• [Action item]: From the data below, copy each line that includes the word "Física".
*** Input for this task ***
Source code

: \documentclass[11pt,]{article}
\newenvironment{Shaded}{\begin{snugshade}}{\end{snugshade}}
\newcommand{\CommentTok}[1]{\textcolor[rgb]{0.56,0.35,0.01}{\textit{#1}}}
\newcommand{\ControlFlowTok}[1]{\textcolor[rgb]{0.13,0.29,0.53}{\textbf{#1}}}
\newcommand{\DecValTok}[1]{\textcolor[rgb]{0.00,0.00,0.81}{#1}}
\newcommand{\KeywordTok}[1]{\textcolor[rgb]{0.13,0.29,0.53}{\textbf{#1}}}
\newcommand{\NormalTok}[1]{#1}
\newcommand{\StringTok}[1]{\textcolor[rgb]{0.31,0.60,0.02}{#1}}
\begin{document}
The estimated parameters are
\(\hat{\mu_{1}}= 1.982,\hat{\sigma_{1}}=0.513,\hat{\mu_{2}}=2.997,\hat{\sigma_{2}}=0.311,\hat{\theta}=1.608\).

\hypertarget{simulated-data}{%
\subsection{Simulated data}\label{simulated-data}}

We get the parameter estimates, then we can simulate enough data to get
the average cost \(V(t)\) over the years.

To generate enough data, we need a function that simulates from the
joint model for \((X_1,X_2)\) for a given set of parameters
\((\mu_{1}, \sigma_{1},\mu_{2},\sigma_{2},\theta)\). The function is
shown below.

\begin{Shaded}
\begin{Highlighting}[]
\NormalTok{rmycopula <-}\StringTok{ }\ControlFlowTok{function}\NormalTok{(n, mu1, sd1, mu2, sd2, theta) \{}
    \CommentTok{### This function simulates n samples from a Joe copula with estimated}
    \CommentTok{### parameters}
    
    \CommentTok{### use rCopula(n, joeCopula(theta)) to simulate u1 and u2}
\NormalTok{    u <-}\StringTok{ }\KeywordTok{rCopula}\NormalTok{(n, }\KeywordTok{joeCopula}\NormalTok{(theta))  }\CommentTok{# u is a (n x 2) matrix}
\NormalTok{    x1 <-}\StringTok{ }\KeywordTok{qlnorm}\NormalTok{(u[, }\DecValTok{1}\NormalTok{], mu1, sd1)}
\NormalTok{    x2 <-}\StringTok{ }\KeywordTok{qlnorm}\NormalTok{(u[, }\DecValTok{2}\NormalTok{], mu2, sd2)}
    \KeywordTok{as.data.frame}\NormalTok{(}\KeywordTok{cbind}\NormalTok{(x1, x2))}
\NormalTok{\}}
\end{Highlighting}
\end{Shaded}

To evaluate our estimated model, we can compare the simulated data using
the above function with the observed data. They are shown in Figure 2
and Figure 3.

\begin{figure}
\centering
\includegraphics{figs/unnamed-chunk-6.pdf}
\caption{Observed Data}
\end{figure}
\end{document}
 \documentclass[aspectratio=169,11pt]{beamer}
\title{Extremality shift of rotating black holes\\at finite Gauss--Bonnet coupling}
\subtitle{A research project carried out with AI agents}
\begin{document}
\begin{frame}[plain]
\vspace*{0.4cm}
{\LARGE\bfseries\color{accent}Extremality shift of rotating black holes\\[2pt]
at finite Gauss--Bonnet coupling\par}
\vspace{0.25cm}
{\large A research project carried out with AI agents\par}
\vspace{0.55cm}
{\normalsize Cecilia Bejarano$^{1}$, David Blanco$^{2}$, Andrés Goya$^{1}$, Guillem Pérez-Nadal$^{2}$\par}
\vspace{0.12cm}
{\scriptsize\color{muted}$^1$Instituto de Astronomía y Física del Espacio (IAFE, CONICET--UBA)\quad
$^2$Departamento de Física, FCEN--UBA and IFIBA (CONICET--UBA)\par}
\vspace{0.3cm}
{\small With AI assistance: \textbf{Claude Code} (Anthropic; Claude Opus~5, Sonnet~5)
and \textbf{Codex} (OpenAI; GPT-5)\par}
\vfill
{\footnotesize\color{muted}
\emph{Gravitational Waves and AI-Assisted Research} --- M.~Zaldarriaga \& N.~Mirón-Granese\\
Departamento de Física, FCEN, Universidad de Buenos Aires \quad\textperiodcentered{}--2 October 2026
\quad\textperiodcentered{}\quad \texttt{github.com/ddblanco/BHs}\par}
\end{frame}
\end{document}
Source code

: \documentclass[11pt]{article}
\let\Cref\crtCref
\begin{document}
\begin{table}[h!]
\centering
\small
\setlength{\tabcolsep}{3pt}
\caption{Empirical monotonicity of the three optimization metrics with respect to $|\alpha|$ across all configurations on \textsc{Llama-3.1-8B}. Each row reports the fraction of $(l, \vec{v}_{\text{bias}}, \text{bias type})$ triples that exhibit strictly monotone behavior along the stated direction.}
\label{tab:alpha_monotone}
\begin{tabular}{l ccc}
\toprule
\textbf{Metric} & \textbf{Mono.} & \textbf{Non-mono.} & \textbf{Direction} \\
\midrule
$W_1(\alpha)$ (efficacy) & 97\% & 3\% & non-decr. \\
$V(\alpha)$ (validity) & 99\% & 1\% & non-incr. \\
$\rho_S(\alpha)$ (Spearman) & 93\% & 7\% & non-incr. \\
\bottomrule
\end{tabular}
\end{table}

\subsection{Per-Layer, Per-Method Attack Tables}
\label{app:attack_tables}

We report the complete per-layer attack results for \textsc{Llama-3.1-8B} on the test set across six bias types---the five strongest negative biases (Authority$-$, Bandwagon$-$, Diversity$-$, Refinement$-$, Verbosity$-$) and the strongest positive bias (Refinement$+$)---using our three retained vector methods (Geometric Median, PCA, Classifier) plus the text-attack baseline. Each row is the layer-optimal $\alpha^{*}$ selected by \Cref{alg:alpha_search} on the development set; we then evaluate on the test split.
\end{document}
*** End of Input for this task ***
• [Answer section]:
{\scriptsize\color{muted}$^1$Instituto de Astronomía y Física del Espacio (IAFE, CONICET--UBA)\quad
$^2$Departamento de Física, FCEN--UBA and IFIBA (CONICET--UBA)\par}
Departamento de Física, FCEN, Universidad de Buenos Aires \quad\textperiodcentered{}--2 October 2026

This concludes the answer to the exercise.